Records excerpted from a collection
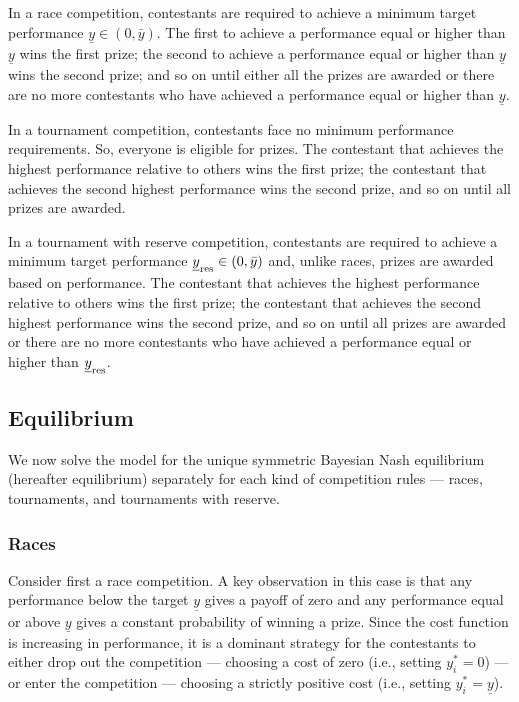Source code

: \documentclass[10pt, titlepage]{article}
\newcommand\target{\underline{y}}
\begin{document}
\begin{definition}[Races]
In a race competition, contestants are required to achieve a minimum target performance $\target\in(0, \bar y)$. The first to achieve a performance equal or higher than $\target$ wins the first prize; the second to achieve a performance equal or higher than $\target$ wins the second prize; and so on until either all the prizes are awarded or there are no more contestants who have achieved a performance equal or higher than $\target$.
\end{definition}

\begin{definition}[Tournaments]
In a tournament competition, contestants face no minimum performance requirements. So, everyone is eligible for prizes. The contestant that achieves the highest performance relative to others wins the first prize; the contestant that achieves the second highest performance wins the second prize, and so on until all prizes are awarded.
\end{definition}

\begin{definition}
In a tournament with reserve competition, contestants are required to achieve a minimum target performance $\target_{\reserve}\in(0,\bar y)$ and, unlike races, prizes are awarded based on performance. The contestant that achieves the highest performance relative to others wins the first prize; the contestant that achieves the second highest performance wins the second prize, and so on until all prizes are awarded  or there are no more contestants who have achieved a performance equal or higher than $\target_{\reserve}$.
\end{definition}

\subsection{Equilibrium}\label{equilibrium}

We now solve the model for the unique symmetric Bayesian Nash
equilibrium (hereafter equilibrium) separately for each kind of
competition rules --- races, tournaments, and tournaments with reserve.

\subsubsection{Races}\label{races}

Consider first a race competition. A key observation in this case is
that any performance below the target \(\target\) gives a payoff of zero
and any performance equal or above \(\target\) gives a constant
probability of winning a prize. Since the cost function is increasing in
performance, it is a dominant strategy for the contestants to either
drop out the competition --- choosing a cost of zero (i.e., setting
\(y_i^*=0\)) --- or enter the competition --- choosing a strictly
positive cost (i.e., setting \(y_i^*=\target\)).
\end{document}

▶ **ASSIGNMENT**
Copy the records exactly. Skip any pictures.

▶ **RESPONSE**
Source code

: \documentclass[10pt, titlepage]{article}
\newcommand\target{\underline{y}}
\begin{document}
\begin{definition}[Races]
In a race competition, contestants are required to achieve a minimum target performance $\target\in(0, \bar y)$. The first to achieve a performance equal or higher than $\target$ wins the first prize; the second to achieve a performance equal or higher than $\target$ wins the second prize; and so on until either all the prizes are awarded or there are no more contestants who have achieved a performance equal or higher than $\target$.
\end{definition}

\begin{definition}[Tournaments]
In a tournament competition, contestants face no minimum performance requirements. So, everyone is eligible for prizes. The contestant that achieves the highest performance relative to others wins the first prize; the contestant that achieves the second highest performance wins the second prize, and so on until all prizes are awarded.
\end{definition}

\begin{definition}
In a tournament with reserve competition, contestants are required to achieve a minimum target performance $\target_{\reserve}\in(0,\bar y)$ and, unlike races, prizes are awarded based on performance. The contestant that achieves the highest performance relative to others wins the first prize; the contestant that achieves the second highest performance wins the second prize, and so on until all prizes are awarded  or there are no more contestants who have achieved a performance equal or higher than $\target_{\reserve}$.
\end{definition}

\subsection{Equilibrium}\label{equilibrium}

We now solve the model for the unique symmetric Bayesian Nash
equilibrium (hereafter equilibrium) separately for each kind of
competition rules --- races, tournaments, and tournaments with reserve.

\subsubsection{Races}\label{races}

Consider first a race competition. A key observation in this case is
that any performance below the target \(\target\) gives a payoff of zero
and any performance equal or above \(\target\) gives a constant
probability of winning a prize. Since the cost function is increasing in
performance, it is a dominant strategy for the contestants to either
drop out the competition --- choosing a cost of zero (i.e., setting
\(y_i^*=0\)) --- or enter the competition --- choosing a strictly
positive cost (i.e., setting \(y_i^*=\target\)).
\end{document}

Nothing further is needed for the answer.